Nesse plano estão contemplados alimentos e seus ingredientes de base proteica provenientes de plantas, insetos, fungos, algas e outras fontes alternativas obtidos pelos métodos estabelecidos de produção, processos fermentativos, cultura de células e processos inovadores.
Sustentabilidade como apelo à produção – Um dos desafios que os pesquisadores apontam na produção de alimentos para uma população que vem crescendo no mundo todo é a sustentabilidade.
A carne cultivada se apresenta como uma forma alternativa à produção de carne convencional, portanto não visa substituir a produção convencional já bem estabelecida no mundo, mas possui potencial para coexistência de ambas formas de produção.
A produção de produtos cárneos em condições in vitro surge como complemento para contribuir na oferta de proteína, demandada pelo aumento populacional, possuindo o potencial de transformar completamente o negócio de proteínas cárneas, com repercussões de longo alcance para o meio ambiente, a saúde humana e o bem-estar animal.
Além disso, a carne cultivada possui potencial para aliviar as preocupações éticas, ambientais e de saúde pública associadas à produção convencional de carne, incluindo emissões de GEE, uso de terra e água, resistência a antibióticos, doenças transmitidas por alimentos e zoonóticas e abate de animais.

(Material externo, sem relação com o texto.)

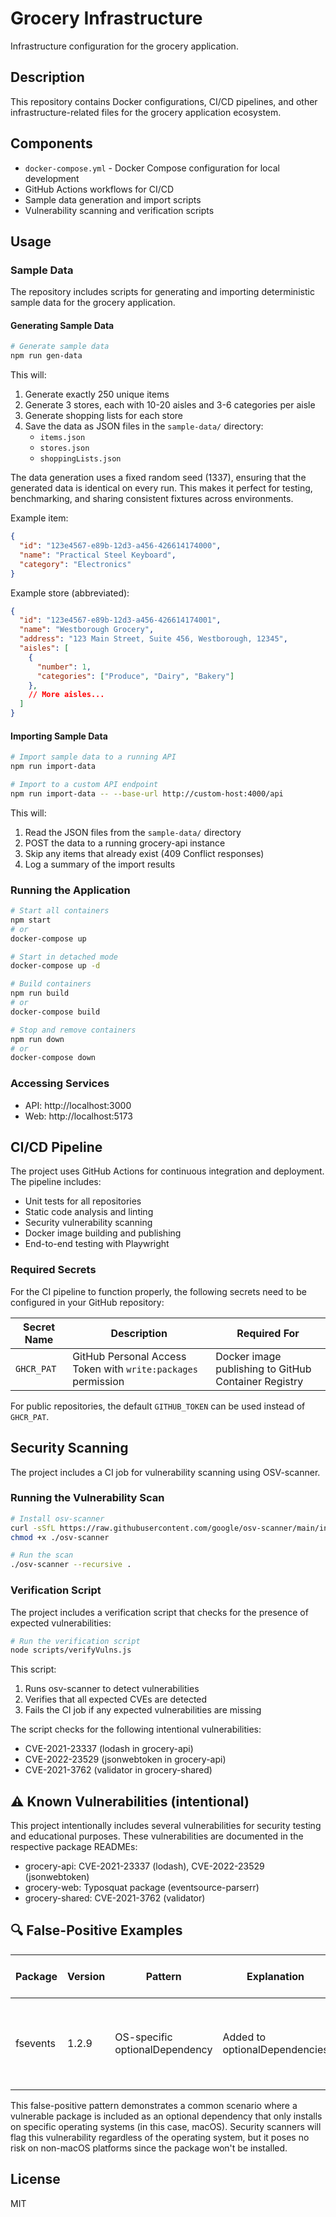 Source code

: # Grocery Infrastructure

Infrastructure configuration for the grocery application.

## Description

This repository contains Docker configurations, CI/CD pipelines, and other infrastructure-related files for the grocery application ecosystem.

## Components

- `docker-compose.yml` - Docker Compose configuration for local development
- GitHub Actions workflows for CI/CD
- Sample data generation and import scripts
- Vulnerability scanning and verification scripts

## Usage

### Sample Data

The repository includes scripts for generating and importing deterministic sample data for the grocery application.

#### Generating Sample Data

```bash
# Generate sample data
npm run gen-data
```

This will:
1. Generate exactly 250 unique items
2. Generate 3 stores, each with 10-20 aisles and 3-6 categories per aisle
3. Generate shopping lists for each store
4. Save the data as JSON files in the `sample-data/` directory:
   - `items.json`
   - `stores.json`
   - `shoppingLists.json`

The data generation uses a fixed random seed (1337), ensuring that the generated data is identical on every run. This makes it perfect for testing, benchmarking, and sharing consistent fixtures across environments.

Example item:
```json
{
  "id": "123e4567-e89b-12d3-a456-426614174000",
  "name": "Practical Steel Keyboard",
  "category": "Electronics"
}
```

Example store (abbreviated):
```json
{
  "id": "123e4567-e89b-12d3-a456-426614174001",
  "name": "Westborough Grocery",
  "address": "123 Main Street, Suite 456, Westborough, 12345",
  "aisles": [
    {
      "number": 1,
      "categories": ["Produce", "Dairy", "Bakery"]
    },
    // More aisles...
  ]
}
```

#### Importing Sample Data

```bash
# Import sample data to a running API
npm run import-data

# Import to a custom API endpoint
npm run import-data -- --base-url http://custom-host:4000/api
```

This will:
1. Read the JSON files from the `sample-data/` directory
2. POST the data to a running grocery-api instance
3. Skip any items that already exist (409 Conflict responses)
4. Log a summary of the import results

### Running the Application

```bash
# Start all containers
npm start
# or
docker-compose up

# Start in detached mode
docker-compose up -d

# Build containers
npm run build
# or
docker-compose build

# Stop and remove containers
npm run down
# or
docker-compose down
```

### Accessing Services

- API: http://localhost:3000
- Web: http://localhost:5173

## CI/CD Pipeline

The project uses GitHub Actions for continuous integration and deployment. The pipeline includes:

- Unit tests for all repositories
- Static code analysis and linting
- Security vulnerability scanning
- Docker image building and publishing
- End-to-end testing with Playwright

### Required Secrets

For the CI pipeline to function properly, the following secrets need to be configured in your GitHub repository:

| Secret Name | Description | Required For |
|-------------|-------------|-------------|
| `GHCR_PAT` | GitHub Personal Access Token with `write:packages` permission | Docker image publishing to GitHub Container Registry |

For public repositories, the default `GITHUB_TOKEN` can be used instead of `GHCR_PAT`.

## Security Scanning

The project includes a CI job for vulnerability scanning using OSV-scanner.

### Running the Vulnerability Scan

```bash
# Install osv-scanner
curl -sSfL https://raw.githubusercontent.com/google/osv-scanner/main/install.sh | sh -s -- -b .
chmod +x ./osv-scanner

# Run the scan
./osv-scanner --recursive .
```

### Verification Script

The project includes a verification script that checks for the presence of expected vulnerabilities:

```bash
# Run the verification script
node scripts/verifyVulns.js
```

This script:
1. Runs osv-scanner to detect vulnerabilities
2. Verifies that all expected CVEs are detected
3. Fails the CI job if any expected vulnerabilities are missing

The script checks for the following intentional vulnerabilities:
- CVE-2021-23337 (lodash in grocery-api)
- CVE-2022-23529 (jsonwebtoken in grocery-api)
- CVE-2021-3762 (validator in grocery-shared)

## ⚠️ Known Vulnerabilities (intentional)

This project intentionally includes several vulnerabilities for security testing and educational purposes. These vulnerabilities are documented in the respective package READMEs:

- grocery-api: CVE-2021-23337 (lodash), CVE-2022-23529 (jsonwebtoken)
- grocery-web: Typosquat package (eventsource-parserr)
- grocery-shared: CVE-2021-3762 (validator)

## 🔍 False-Positive Examples

| Package | Version | Pattern | Explanation | Why it's a false positive |
|---------|---------|---------|-------------|---------------------------|
| fsevents | 1.2.9 | OS-specific optionalDependency | Added to optionalDependencies | Only installs on macOS; not used on other platforms |

This false-positive pattern demonstrates a common scenario where a vulnerable package is included as an optional dependency that only installs on specific operating systems (in this case, macOS). Security scanners will flag this vulnerability regardless of the operating system, but it poses no risk on non-macOS platforms since the package won't be installed.

## License

MIT
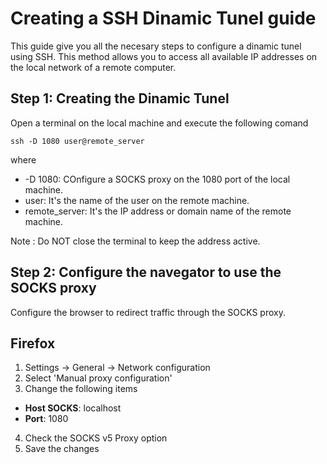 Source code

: # Creating a SSH Dinamic Tunel guide

This guide give you all the necesary steps to configure a dinamic tunel using SSH. This method allows you to access all available IP addresses on the local network of a remote computer.

## Step 1: Creating the Dinamic Tunel
Open a terminal on the local machine and execute the following comand
```
ssh -D 1080 user@remote_server
```
where
  - -D 1080: COnfigure a SOCKS proxy on the 1080 port of the local machine.
  - user: It's the name of the user on the remote machine.
  - remote_server: It's the IP address or domain name of the remote machine.

Note : Do NOT close the terminal to keep the address active.

## Step 2: Configure the navegator to use the SOCKS proxy 
Configure the browser to redirect traffic through the SOCKS proxy.

Firefox
-------
1. Settings -> General -> Network configuration
2. Select 'Manual proxy configuration'
3. Change the following items
  - **Host SOCKS**: localhost
  - **Port**: 1080
4. Check the SOCKS v5 Proxy option
5. Save the changes
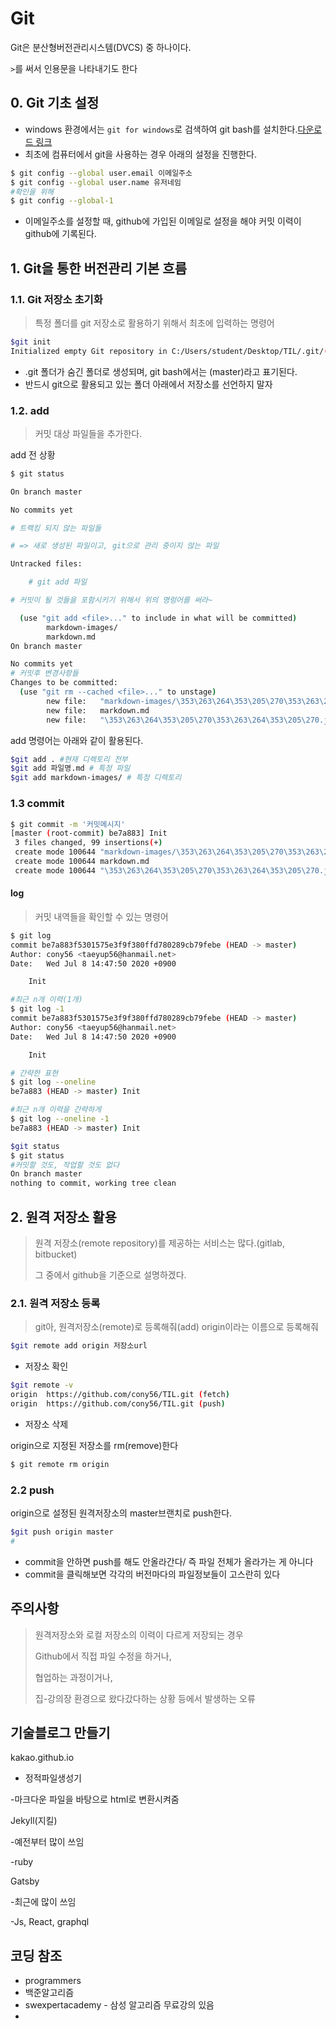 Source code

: # Git

Git은 분산형버전관리시스템(DVCS) 중 하나이다.

`>`를 써서 인용문을 나타내기도 한다

## 0. Git 기초 설정

* windows 환경에서는 `git for windows`로 검색하여 git bash를 설치한다.[다운로드 링크](https://gitforwindows.org/)
* 최초에 컴퓨터에서 git을 사용하는 경우 아래의 설정을 진행한다.

```bash
$ git config --global user.email 이메일주소
$ git config --global user.name 유저네임
#확인을 위해
$ git config --global-1

```

* 이메일주소를 설정할 때, github에 가입된 이메일로 설정을 해야 커밋 이력이 github에 기록된다.

## 1. Git을 통한 버전관리 기본 흐름

### 1.1. Git 저장소 초기화

> 특정 폴더를 git 저장소로 활용하기 위해서 최초에 입력하는 명령어

```bash
$git init
Initialized empty Git repository in C:/Users/student/Desktop/TIL/.git/(master) $
```
* .git 폴더가 숨긴 폴더로 생성되며, git bash에서는 (master)라고 표기된다.
* 반드시 git으로 활용되고 있는 폴더 아래에서 저장소를 선언하지 말자

### 1.2. add

> 커밋 대상 파일들을 추가한다.

add 전 상황
```bash
$ git status

On branch master

No commits yet

# 트랙킹 되지 않는 파일들

# => 새로 생성된 파일이고, git으로 관리 중이지 않는 파일

Untracked files:

	# git add 파일

# 커밋이 될 것들을 포함시키기 위해서 위의 명렁어를 써라~

  (use "git add <file>..." to include in what will be committed)
        markdown-images/
        markdown.md
On branch master

No commits yet
# 커밋후 변경사항들
Changes to be committed:
  (use "git rm --cached <file>..." to unstage)
        new file:   "markdown-images/\353\263\264\353\205\270\353\263\264\353\205\270.jpg"
        new file:   markdown.md
        new file:   "\353\263\264\353\205\270\353\263\264\353\205\270.jpg"

```

add 명령어는 아래와 같이 활용된다.

```bash
$git add . #현재 디렉토리 전부
$git add 파일명.md # 특정 파일
$git add markdown-images/ # 특정 디렉토리
```

### 1.3 commit

```bash
$ git commit -m '커밋메시지'
[master (root-commit) be7a883] Init
 3 files changed, 99 insertions(+)
 create mode 100644 "markdown-images/\353\263\264\353\205\270\353\263\264\353\205\270.jpg"
 create mode 100644 markdown.md
 create mode 100644 "\353\263\264\353\205\270\353\263\264\353\205\270.jpg"

```

#### log

> 커밋 내역들을 확인할 수 있는 명령어

```bash
$ git log
commit be7a883f5301575e3f9f380ffd780289cb79febe (HEAD -> master)
Author: cony56 <taeyup56@hanmail.net>
Date:   Wed Jul 8 14:47:50 2020 +0900

    Init

#최근 n개 이력(1개)
$ git log -1
commit be7a883f5301575e3f9f380ffd780289cb79febe (HEAD -> master)
Author: cony56 <taeyup56@hanmail.net>
Date:   Wed Jul 8 14:47:50 2020 +0900

    Init

# 간략한 표현
$ git log --oneline
be7a883 (HEAD -> master) Init

#최근 n개 이력을 간략하게
$ git log --oneline -1
be7a883 (HEAD -> master) Init

$git status
$ git status
#커밋할 것도, 작업할 것도 없다
On branch master
nothing to commit, working tree clean

```

## 2. 원격 저장소 활용

> 원격 저장소(remote repository)를 제공하는 서비스는 많다.(gitlab, bitbucket)
>
> 그 중에서 github을 기준으로 설명하겠다.

### 2.1. 원격 저장소 등록

> git아, 원격저장소(remote)로 등록해줘(add) origin이라는 이름으로 등록해줘



```bash
$git remote add origin 저장소url
```

* 저장소 확인

```bash
$git remote -v
origin  https://github.com/cony56/TIL.git (fetch)
origin  https://github.com/cony56/TIL.git (push)
```

* 저장소 삭제

origin으로 지정된 저장소를 rm(remove)한다

```bash
$ git remote rm origin
```



### 2.2 push

origin으로 설정된 원격저장소의 master브랜치로 push한다.

``` bash
$git push origin master
#
```



* commit을 안하면 push를 해도 안올라간다/ 즉 파일 전체가 올라가는 게 아니다
* commit을 클릭해보면 각각의 버전마다의 파일정보들이 고스란히 있다



## 주의사항

> 원격저장소와 로컬 저장소의 이력이 다르게 저장되는 경우
>
> Github에서 직접 파일 수정을 하거나,
>
> 협업하는 과정이거나,
>
> 집-강의장 환경으로 왔다갔다하는 상황 등에서 발생하는 오류

## 기술블로그 만들기

kakao.github.io

* 정적파일생성기

-마크다운 파일을 바탕으로 html로 변환시켜줌

Jekyll(지킬)

-예전부터 많이 쓰임

-ruby

Gatsby

-최근에 많이 쓰임

-Js, React, graphql



## 코딩 참조

* programmers
* 백준알고리즘
* swexpertacademy - 삼성 알고리즘 무료강의 있음
*  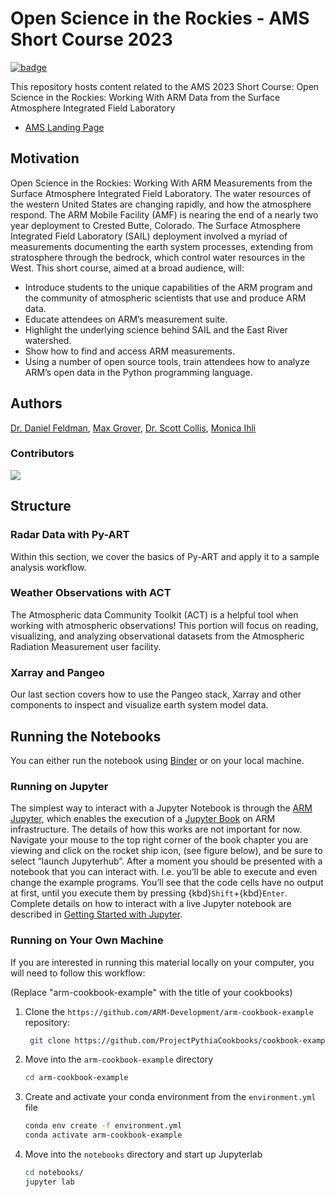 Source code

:# Open Science in the Rockies - AMS Short Course 2023

[![badge](https://img.shields.io/static/v1.svg?logo=Jupyter&label=ARM+JupyterHub&message=ACE+Environment&color=blue)](https://jupyterhub.arm.gov/hub/user-redirect/git-pull?repo=https%3A//github.com/ARM-Development/open-science-rockies-2022&urlpath=lab/tree/open-science-rockies-2022/notebooks&branch=main)

This repository hosts content related to the AMS 2023 Short Course: Open Science in the Rockies: Working With ARM Data from the Surface Atmosphere Integrated Field Laboratory

* [AMS Landing Page](https://www.ametsoc.org/index.cfm/ams/education-careers/careers/professional-development/short-courses1/open-science-in-the-rockies-working-with-arm-data-from-the-surface-atmosphere-integrated-field-laboratory/)

## Motivation

Open Science in the Rockies: Working With ARM Measurements from the Surface Atmosphere Integrated Field Laboratory. The water resources of the western United States are changing rapidly, and how the atmosphere respond. The ARM Mobile Facility (AMF) is nearing the end of a nearly two year deployment to Crested Butte, Colorado. The Surface Atmosphere Integrated Field Laboratory (SAIL) deployment involved a myriad of measurements documenting the earth system processes, extending from stratosphere through the bedrock, which control water resources in the West. This short course, aimed at a broad audience, will:

- Introduce students to the unique capabilities of the ARM program and the community of atmospheric scientists that use and produce ARM data.
- Educate attendees on ARM’s measurement suite.
- Highlight the underlying science behind SAIL and the East River watershed.
- Show how to find and access ARM measurements.
- Using a number of open source tools, train attendees how to analyze ARM’s open data in the Python programming language.


## Authors

[Dr. Daniel Feldman](@drfeldman), [Max Grover](@mgrover1), [Dr. Scott Collis](@scollis), [Monica Ihli](@monicaihli
)

### Contributors

<a href="https://github.com/ARM-Development/arm-cookbook-template/graphs/contributors">
  <img src="https://contrib.rocks/image?repo=ARM-Development/arm-cookbook-template" />
</a>

## Structure

### Radar Data with Py-ART
Within this section, we cover the basics of Py-ART and apply it to a sample analysis workflow.

### Weather Observations with ACT
The Atmospheric data Community Toolkit (ACT) is a helpful tool when working with atmospheric observations! This portion will focus on reading, visualizing, and analyzing observational datasets from the Atmospheric Radiation Measurement user facility.

### Xarray and Pangeo
Our last section covers how to use the Pangeo stack, Xarray and other components to inspect and visualize earth system model data.

## Running the Notebooks
You can either run the notebook using [Binder](https://mybinder.org/) or on your local machine.

### Running on Jupyter

The simplest way to interact with a Jupyter Notebook is through the
[ARM Jupyter](https://jupyterhub.arm.gov), which enables the execution of a
[Jupyter Book](https://jupyterbook.org) on ARM infrastructure. The details of how this works are not
important for now. Navigate your mouse to
the top right corner of the book chapter you are viewing and click
on the rocket ship icon, (see figure below), and be sure to select
“launch Jupyterhub”. After a moment you should be presented with a
notebook that you can interact with. I.e. you’ll be able to execute
and even change the example programs. You’ll see that the code cells
have no output at first, until you execute them by pressing
{kbd}`Shift`\+{kbd}`Enter`. Complete details on how to interact with
a live Jupyter notebook are described in [Getting Started with
Jupyter](https://foundations.projectpythia.org/foundations/getting-started-jupyter.html).

### Running on Your Own Machine
If you are interested in running this material locally on your computer, you will need to follow this workflow:

(Replace "arm-cookbook-example" with the title of your cookbooks)   

1. Clone the `https://github.com/ARM-Development/arm-cookbook-example` repository:

   ```bash
    git clone https://github.com/ProjectPythiaCookbooks/cookbook-example.git
    ```  
1. Move into the `arm-cookbook-example` directory
    ```bash
    cd arm-cookbook-example
    ```  
1. Create and activate your conda environment from the `environment.yml` file
    ```bash
    conda env create -f environment.yml
    conda activate arm-cookbook-example
    ```  
1.  Move into the `notebooks` directory and start up Jupyterlab
    ```bash
    cd notebooks/
    jupyter lab
    ```
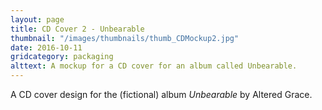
 ```yaml
---
layout: page
title: CD Cover 2 - Unbearable
thumbnail: "/images/thumbnails/thumb_CDMockup2.jpg"
date: 2016-10-11
gridcategory: packaging
alttext: A mockup for a CD cover for an album called Unbearable.
---
```

A CD cover design for the (fictional) album *Unbearable* by Altered Grace. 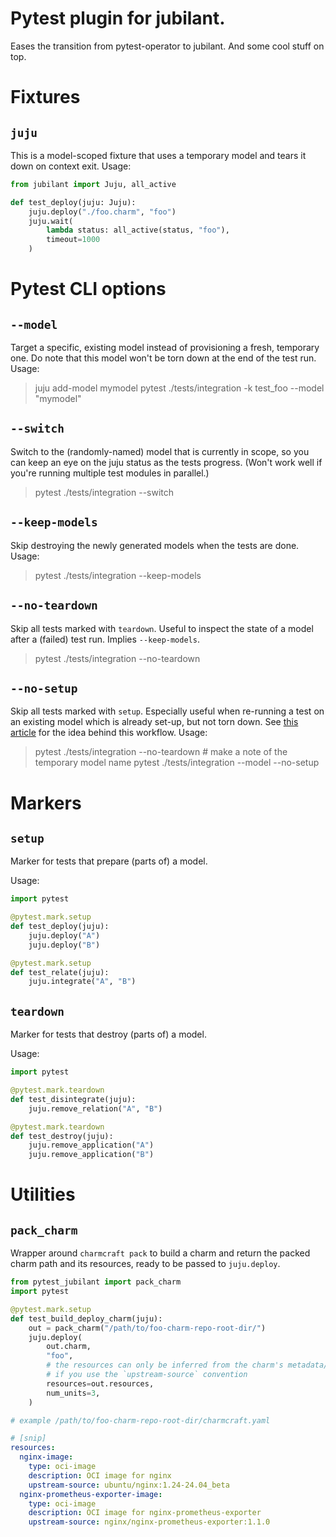 # Pytest plugin for jubilant.

Eases the transition from pytest-operator to jubilant.
And some cool stuff on top.

# Fixtures

## `juju` 
This is a model-scoped fixture that uses a temporary model and tears it down on context exit.
Usage:

```python
from jubilant import Juju, all_active

def test_deploy(juju: Juju):
    juju.deploy("./foo.charm", "foo")
    juju.wait(
        lambda status: all_active(status, "foo"),
        timeout=1000
    )
```


# Pytest CLI options

## `--model`
Target a specific, existing model instead of provisioning a fresh, temporary one.
Do note that this model won't be torn down at the end of the test run.
Usage:

> juju add-model mymodel
> pytest ./tests/integration -k test_foo --model "mymodel"  

## `--switch`
Switch to the (randomly-named) model that is currently in scope, so you can keep an 
eye on the juju status as the tests progress. 
(Won't work well if you're running multiple test modules in parallel.)

> pytest ./tests/integration --switch

## `--keep-models`
Skip destroying the newly generated models when the tests are done. 
Usage:

> pytest ./tests/integration --keep-models  


## `--no-teardown`
Skip all tests marked with `teardown`. Useful to inspect the state of a model after a (failed) test run.
Implies `--keep-models`.

> pytest ./tests/integration --no-teardown 


## `--no-setup`
Skip all tests marked with `setup`. Especially useful when re-running a test on an existing model which is already set-up, but not torn down.
See [this article](https://discourse.charmhub.io/t/14006) for the idea behind this workflow.
Usage:

> pytest ./tests/integration --no-teardown # make a note of the temporary model name
> pytest ./tests/integration --model <temporary model name> --no-setup 


# Markers

## `setup`

Marker for tests that prepare (parts of) a model.

Usage:

```python
import pytest

@pytest.mark.setup
def test_deploy(juju):
    juju.deploy("A")
    juju.deploy("B")

@pytest.mark.setup
def test_relate(juju):
    juju.integrate("A", "B")
```

## `teardown`
Marker for tests that destroy (parts of) a model. 

Usage:

```python
import pytest

@pytest.mark.teardown
def test_disintegrate(juju):
    juju.remove_relation("A", "B")

@pytest.mark.teardown
def test_destroy(juju):
    juju.remove_application("A")
    juju.remove_application("B")
```

# Utilities

## `pack_charm`

Wrapper around `charmcraft pack` to build a charm and return the packed charm path and its resources, ready to be passed to `juju.deploy`.

```python
from pytest_jubilant import pack_charm
import pytest

@pytest.mark.setup
def test_build_deploy_charm(juju):
    out = pack_charm("/path/to/foo-charm-repo-root-dir/")
    juju.deploy(
        out.charm,
        "foo",
        # the resources can only be inferred from the charm's metadata/charmcraft yaml 
        # if you use the `upstream-source` convention
        resources=out.resources,
        num_units=3,
    )
```


```yaml
# example /path/to/foo-charm-repo-root-dir/charmcraft.yaml

# [snip] 
resources:
  nginx-image:
    type: oci-image
    description: OCI image for nginx
    upstream-source: ubuntu/nginx:1.24-24.04_beta
  nginx-prometheus-exporter-image:
    type: oci-image
    description: OCI image for nginx-prometheus-exporter
    upstream-source: nginx/nginx-prometheus-exporter:1.1.0
``` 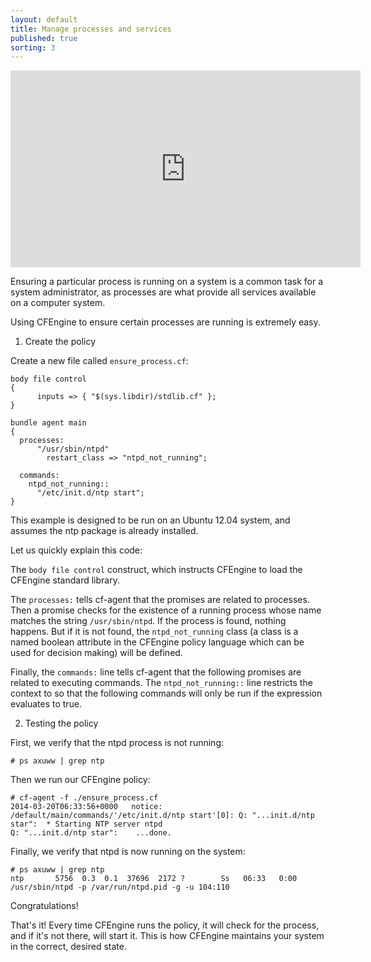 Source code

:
 ```yaml
---
layout: default
title: Manage processes and services
published: true
sorting: 3
---
```


<iframe width="560" height="315" src="https://www.youtube.com/embed/cAMKemZ6A9w" frameborder="0" allow="accelerometer; autoplay; clipboard-write; encrypted-media; gyroscope; picture-in-picture" allowfullscreen></iframe>

Ensuring a particular process is running on a system is a common task for a
system administrator, as processes are what provide all services available on a
computer system.

Using CFEngine to ensure certain processes are running is extremely easy.

1. Create the policy

Create a new file called `ensure_process.cf`:

```cf3
body file control
{
      inputs => { "$(sys.libdir)/stdlib.cf" };
}

bundle agent main
{
  processes:
      "/usr/sbin/ntpd"
        restart_class => "ntpd_not_running";

  commands:
    ntpd_not_running::
      "/etc/init.d/ntp start";
}
```

This example is designed to be run on an Ubuntu 12.04 system, and assumes the ntp package is already installed.

Let us quickly explain this code:

The `body file control` construct, which instructs CFEngine to load the CFEngine
standard library.

The `processes:` tells cf-agent that the promises are related to
processes. Then a promise checks for the existence of a running process whose
name matches the string `/usr/sbin/ntpd`. If the process is found, nothing
happens. But if it is not found, the `ntpd_not_running` class (a class is a named
boolean attribute in the CFEngine policy language which can be used for decision
making) will be defined.

Finally, the `commands:` line tells cf-agent that the following promises are
related to executing commands. The `ntpd_not_running::` line restricts the context
to so that the following commands will only be run if the expression evaluates
to true.

2. Testing the policy

First, we verify that the ntpd process is not running:

```console
# ps axuww | grep ntp
```

Then we run our CFEngine policy:

```console
# cf-agent -f ./ensure_process.cf
2014-03-20T06:33:56+0000   notice: /default/main/commands/'/etc/init.d/ntp start'[0]: Q: "...init.d/ntp star":  * Starting NTP server ntpd
Q: "...init.d/ntp star":    ...done.
```

Finally, we verify that ntpd is now running on the system:

```console
# ps axuww | grep ntp
ntp       5756  0.3  0.1  37696  2172 ?        Ss   06:33   0:00 /usr/sbin/ntpd -p /var/run/ntpd.pid -g -u 104:110
```

Congratulations!

That's it! Every time CFEngine runs the policy, it will check for the process,
and if it's not there, will start it. This is how CFEngine maintains your system
in the correct, desired state.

Criação de biobanco vai agilizar resultados da pesquisa – O projeto prevê duas soluções de inovação. Uma delas é voltada ao desenvolvimento de uma “Metodologia para obtenção das condições de cultivo otimizadas da bactéria produtora de nanocelulose bacteriana visando uma linhagem comercial viável e confiável”, que é de responsabilidade da pesquisadora Ana Paula Bastos.
A outra inovação será o desenvolvimento do produto em si, que é o análogo de peito de frango, de responsabilidade da pesquisadora-líder do projeto.
Nesse projeto, os pesquisadores trabalham com células-tronco adultas e embrionárias, miócito, fibroblasto e adipócito de galinha. Ao longo do desenvolvimento, notou-se a necessidade da criação de um biobanco de linhagens celulares de frango para atender ao mercado de carne cultivada.
Segundo Bastos, o biobanco pode reduzir drasticamente a necessidade de geração repetida de culturas de células primárias e permitirá que a indústria baseada em células trabalhe com linhagens celulares estáveis, reprodutíveis e consistentes durante o desenvolvimento de produtos cárneos cultivados.
A criação do biobanco é um dos resultados da “I Jornada da Carne Cultivada”, promovida pela Embrapa Suínos e Aves, em agosto de 2022.
O evento reuniu profissionais de empresas do setor alimentício, startups, agentes públicos, indústrias de suplementos e de equipamentos, empreendedores e estudantes de diversas áreas do conhecimento para ampliar as discussões sobre o tema e buscar parcerias.